▶ **Problem statement**:
In the records that follow, find each line with the word "TTRPGs" and copy it.

Top of Data section

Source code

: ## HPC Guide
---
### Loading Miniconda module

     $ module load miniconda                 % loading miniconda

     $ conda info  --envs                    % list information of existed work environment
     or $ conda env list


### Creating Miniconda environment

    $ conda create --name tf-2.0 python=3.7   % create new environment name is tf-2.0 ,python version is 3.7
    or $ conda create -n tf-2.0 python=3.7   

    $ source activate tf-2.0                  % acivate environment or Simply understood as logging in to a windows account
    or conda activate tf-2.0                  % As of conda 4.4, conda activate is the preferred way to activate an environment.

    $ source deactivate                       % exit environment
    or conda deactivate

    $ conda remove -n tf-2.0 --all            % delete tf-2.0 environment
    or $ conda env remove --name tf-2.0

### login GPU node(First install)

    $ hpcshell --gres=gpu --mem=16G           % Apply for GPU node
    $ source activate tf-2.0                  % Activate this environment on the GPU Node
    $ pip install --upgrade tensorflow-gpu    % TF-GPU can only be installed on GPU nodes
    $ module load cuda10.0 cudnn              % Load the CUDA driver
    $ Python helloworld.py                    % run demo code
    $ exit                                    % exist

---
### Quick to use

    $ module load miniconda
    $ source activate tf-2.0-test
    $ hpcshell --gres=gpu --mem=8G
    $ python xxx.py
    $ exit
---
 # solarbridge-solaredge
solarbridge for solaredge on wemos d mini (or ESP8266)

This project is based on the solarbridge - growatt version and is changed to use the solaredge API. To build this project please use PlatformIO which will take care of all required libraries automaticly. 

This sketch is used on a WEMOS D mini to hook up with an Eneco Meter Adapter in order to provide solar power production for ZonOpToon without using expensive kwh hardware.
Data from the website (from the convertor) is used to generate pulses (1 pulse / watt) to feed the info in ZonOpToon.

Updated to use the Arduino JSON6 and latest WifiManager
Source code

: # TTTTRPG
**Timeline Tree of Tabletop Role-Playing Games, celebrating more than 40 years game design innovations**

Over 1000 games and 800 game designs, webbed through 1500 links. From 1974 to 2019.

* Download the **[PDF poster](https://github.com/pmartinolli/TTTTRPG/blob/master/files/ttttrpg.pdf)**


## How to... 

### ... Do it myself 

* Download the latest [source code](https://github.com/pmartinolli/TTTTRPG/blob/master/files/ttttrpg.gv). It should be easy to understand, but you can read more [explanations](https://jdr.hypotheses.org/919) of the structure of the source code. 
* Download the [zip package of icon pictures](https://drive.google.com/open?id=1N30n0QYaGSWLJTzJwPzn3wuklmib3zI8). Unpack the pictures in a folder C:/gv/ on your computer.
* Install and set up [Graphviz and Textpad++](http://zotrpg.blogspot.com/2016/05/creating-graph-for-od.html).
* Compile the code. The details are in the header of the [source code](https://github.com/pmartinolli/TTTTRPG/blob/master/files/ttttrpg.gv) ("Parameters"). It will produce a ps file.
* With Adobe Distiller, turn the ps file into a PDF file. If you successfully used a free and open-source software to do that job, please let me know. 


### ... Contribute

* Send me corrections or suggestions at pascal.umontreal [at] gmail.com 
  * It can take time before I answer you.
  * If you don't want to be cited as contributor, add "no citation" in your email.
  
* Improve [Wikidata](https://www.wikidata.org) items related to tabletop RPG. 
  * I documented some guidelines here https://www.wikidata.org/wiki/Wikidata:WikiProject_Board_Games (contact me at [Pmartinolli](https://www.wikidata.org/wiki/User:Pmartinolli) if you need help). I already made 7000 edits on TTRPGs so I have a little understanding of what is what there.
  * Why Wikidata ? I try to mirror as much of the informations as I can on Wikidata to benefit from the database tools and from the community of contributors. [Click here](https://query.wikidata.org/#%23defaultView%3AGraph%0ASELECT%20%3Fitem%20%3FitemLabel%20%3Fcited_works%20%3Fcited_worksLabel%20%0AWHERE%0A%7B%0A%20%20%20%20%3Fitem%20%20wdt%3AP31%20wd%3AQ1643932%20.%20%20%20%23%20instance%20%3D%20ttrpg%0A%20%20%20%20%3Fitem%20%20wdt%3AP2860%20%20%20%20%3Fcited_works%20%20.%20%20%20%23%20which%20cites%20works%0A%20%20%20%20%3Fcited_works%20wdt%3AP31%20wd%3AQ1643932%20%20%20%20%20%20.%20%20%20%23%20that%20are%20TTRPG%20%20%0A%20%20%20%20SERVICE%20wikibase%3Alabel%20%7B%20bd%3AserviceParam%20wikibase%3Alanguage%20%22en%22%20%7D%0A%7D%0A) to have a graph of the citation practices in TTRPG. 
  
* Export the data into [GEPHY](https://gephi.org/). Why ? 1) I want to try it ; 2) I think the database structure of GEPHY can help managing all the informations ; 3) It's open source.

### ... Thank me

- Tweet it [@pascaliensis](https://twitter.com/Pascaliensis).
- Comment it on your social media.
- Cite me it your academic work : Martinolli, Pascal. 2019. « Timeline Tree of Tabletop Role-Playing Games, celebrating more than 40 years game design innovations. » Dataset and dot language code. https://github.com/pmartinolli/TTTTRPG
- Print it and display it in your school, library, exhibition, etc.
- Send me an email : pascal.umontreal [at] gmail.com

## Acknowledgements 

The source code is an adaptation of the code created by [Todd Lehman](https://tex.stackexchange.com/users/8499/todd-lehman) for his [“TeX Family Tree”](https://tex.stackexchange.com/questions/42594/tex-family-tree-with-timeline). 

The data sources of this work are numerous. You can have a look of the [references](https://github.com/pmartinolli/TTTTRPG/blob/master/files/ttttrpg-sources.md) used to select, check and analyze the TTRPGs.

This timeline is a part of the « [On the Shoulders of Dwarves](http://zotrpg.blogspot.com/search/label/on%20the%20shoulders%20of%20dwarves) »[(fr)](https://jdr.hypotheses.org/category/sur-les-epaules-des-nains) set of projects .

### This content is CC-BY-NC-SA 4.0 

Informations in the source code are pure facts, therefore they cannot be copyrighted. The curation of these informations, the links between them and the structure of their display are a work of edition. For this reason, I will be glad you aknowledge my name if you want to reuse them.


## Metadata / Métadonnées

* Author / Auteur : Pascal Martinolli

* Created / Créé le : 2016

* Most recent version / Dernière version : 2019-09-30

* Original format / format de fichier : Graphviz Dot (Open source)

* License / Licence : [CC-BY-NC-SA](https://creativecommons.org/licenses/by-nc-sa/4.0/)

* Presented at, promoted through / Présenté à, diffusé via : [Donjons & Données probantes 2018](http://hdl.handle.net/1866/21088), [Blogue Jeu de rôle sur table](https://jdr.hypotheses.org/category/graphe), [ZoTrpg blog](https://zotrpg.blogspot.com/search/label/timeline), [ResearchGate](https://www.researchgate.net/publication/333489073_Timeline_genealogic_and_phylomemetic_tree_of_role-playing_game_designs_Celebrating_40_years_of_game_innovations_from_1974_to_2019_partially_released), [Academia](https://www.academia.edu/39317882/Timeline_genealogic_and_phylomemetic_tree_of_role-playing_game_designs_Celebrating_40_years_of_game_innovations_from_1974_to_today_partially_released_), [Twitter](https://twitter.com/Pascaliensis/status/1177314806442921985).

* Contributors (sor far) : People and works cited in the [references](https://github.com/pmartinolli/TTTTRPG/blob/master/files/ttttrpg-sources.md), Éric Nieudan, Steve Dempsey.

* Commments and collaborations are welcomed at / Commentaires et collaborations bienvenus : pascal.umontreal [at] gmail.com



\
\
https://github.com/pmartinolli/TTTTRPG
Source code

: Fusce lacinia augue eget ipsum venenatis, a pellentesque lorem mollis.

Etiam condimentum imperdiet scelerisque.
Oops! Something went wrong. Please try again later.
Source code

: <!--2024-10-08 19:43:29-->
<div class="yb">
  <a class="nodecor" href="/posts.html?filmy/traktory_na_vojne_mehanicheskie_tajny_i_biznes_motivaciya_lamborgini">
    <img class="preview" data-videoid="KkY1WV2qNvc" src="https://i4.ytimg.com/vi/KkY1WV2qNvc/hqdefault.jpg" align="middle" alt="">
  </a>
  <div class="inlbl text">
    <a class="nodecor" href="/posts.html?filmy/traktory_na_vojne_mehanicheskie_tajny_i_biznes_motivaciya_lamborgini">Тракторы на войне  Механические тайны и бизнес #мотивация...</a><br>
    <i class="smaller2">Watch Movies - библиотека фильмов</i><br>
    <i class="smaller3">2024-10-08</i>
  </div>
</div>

Bottom of Data section

▶ **Exercise solution**:
  * I documented some guidelines here https://www.wikidata.org/wiki/Wikidata:WikiProject_Board_Games (contact me at [Pmartinolli](https://www.wikidata.org/wiki/User:Pmartinolli) if you need help). I already made 7000 edits on TTRPGs so I have a little understanding of what is what there.
The data sources of this work are numerous. You can have a look of the [references](https://github.com/pmartinolli/TTTTRPG/blob/master/files/ttttrpg-sources.md) used to select, check and analyze the TTRPGs.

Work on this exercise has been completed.